Para além da justificação descabida, os membros do CSMJ queixam-se da abertura de mais quatro vagas para juízes desembargadores e do seu preenchimento de forma abusiva, sem concurso público. O CSMJ desconhece, até ao momento, quem são os quatro novos juízes desembargadores escolhidos unicamente por Joel Leonardo.

Com toda a franqueza, parece que está uma trapalhada em movimento na justiça, com decisões sem fundamento legal, parecendo arbitrárias e dependendo da vontade dos indivíduos e não de normas prévias gerais e abstractas.

Há dois aspectos muito graves no presente momento do poder judicial.

O primeiro aspecto é que não houve uma efectiva renovação de quadros. Os antigos juízes ligados ao antigo poder continuam com o seu grupo corporativo a liderar a instituição. Obviamente que, assim sendo, o seu objectivo principal não é a independência da justiça, mas a autopreservação de manifestas sinecuras e interesses pessoais. Enquanto virem o vento a soprar a favor do presidente da República, estarão com ele, como estiveram com José Eduardo dos Santos, com a mesma deferência e seguidismo. Mas basta sentirem um vento diferente para corporativamente, e atendendo a que representam um mesmo grupo predefinido, se moverem em sentido diferente. Curiosamente, esta percepção é-nos confirmada por juízes mais novos e não integrados no grupo da liderança.

O segundo aspecto é que parece haver um desleixo ou desconsideração pela lei e pelos procedimentos adequados. Demasiadas decisões são tomadas sem se perceber o enquadramento legal, os fundamentos e os limites. Um Estado de Direito implica, naturalmente, que a lei seja a base e a fronteira de todas as decisões dos órgãos judiciais e administrativos do Estado. Nas decisões descritas acima, não se vislumbra o que aconteceu à lei.
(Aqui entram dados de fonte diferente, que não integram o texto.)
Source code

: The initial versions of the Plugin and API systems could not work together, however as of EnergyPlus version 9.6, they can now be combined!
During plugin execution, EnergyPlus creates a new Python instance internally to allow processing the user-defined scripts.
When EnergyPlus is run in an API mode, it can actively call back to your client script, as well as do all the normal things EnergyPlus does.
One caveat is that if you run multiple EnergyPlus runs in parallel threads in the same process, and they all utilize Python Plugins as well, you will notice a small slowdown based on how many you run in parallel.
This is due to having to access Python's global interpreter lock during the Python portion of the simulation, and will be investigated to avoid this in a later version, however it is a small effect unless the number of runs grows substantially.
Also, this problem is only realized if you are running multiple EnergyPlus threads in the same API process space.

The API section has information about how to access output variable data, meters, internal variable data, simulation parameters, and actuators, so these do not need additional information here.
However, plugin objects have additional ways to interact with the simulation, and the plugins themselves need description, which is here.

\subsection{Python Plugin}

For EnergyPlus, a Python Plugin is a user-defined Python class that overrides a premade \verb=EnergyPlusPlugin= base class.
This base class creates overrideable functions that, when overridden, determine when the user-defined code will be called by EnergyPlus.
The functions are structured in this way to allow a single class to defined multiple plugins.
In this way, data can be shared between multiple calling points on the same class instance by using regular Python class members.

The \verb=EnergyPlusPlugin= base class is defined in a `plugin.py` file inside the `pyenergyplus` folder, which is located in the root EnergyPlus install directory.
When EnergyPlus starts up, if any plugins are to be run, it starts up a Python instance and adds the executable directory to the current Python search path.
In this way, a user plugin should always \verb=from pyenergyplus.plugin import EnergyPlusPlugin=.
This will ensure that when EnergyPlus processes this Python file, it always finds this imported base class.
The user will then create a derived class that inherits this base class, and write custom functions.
Uma nota de fim de página sobre as peripécias do juiz João António Francisco, que temos acompanhado desde o seu comportamento inenarrável no julgamento de vários pastores da Igreja Adventista do Sétimo Dia por um inexistente rapto de Daniel Cem, também antigo pastor da mesma Igreja. Embora, na altura, por indicação do juiz conselheiro Joel Leonardo, lhe tenha sido aberto um processo disciplinar, tal não impediu que o juiz Francisco se tornasse secretário do Conselho Superior da Magistratura Judicial, isto é, do mesmo Joel Leonardo. Nesse posto, aparentemente, destacou-se por adjudicar obras não previstas no orçamento no valor de alguns milhões de kwanzas, o que levou o mesmo Leonardo a querer afastá-lo, promovendo-o a juiz desembargador. É mais uma situação descabida.

Apesar de ter um processo disciplinar instaurado pelo próprio CSMJ, João António Francisco continua a exercer as funções de facto de secretário judicial do mesmo órgão que o investiga. É a figura sombra de Joel Leonardo.

Quando o presidente do Tribunal Supremo, o chefe dos juízes, comete ilegalidades tão gritantes e não dá ouvidos aos seus pares, que lhe pedem zelo à lei, o que se pode esperar do sistema judicial?

É antiga e conhecida a citação bíblica: “Tudo tem o seu tempo determinado, e há tempo para todo o propósito debaixo do céu” (Eclesiastes 3:1). Já foi o tempo da velha justiça e dos juízes comprometidos com o poder. Este tem de ser o tempo da reforma da justiça e dos juízes imparciais e independentes. Joel Leonardo está a estrangular a justiça, está a matar a justiça como um verdadeiro tirano.

É tempo de exigir o seu afastamento.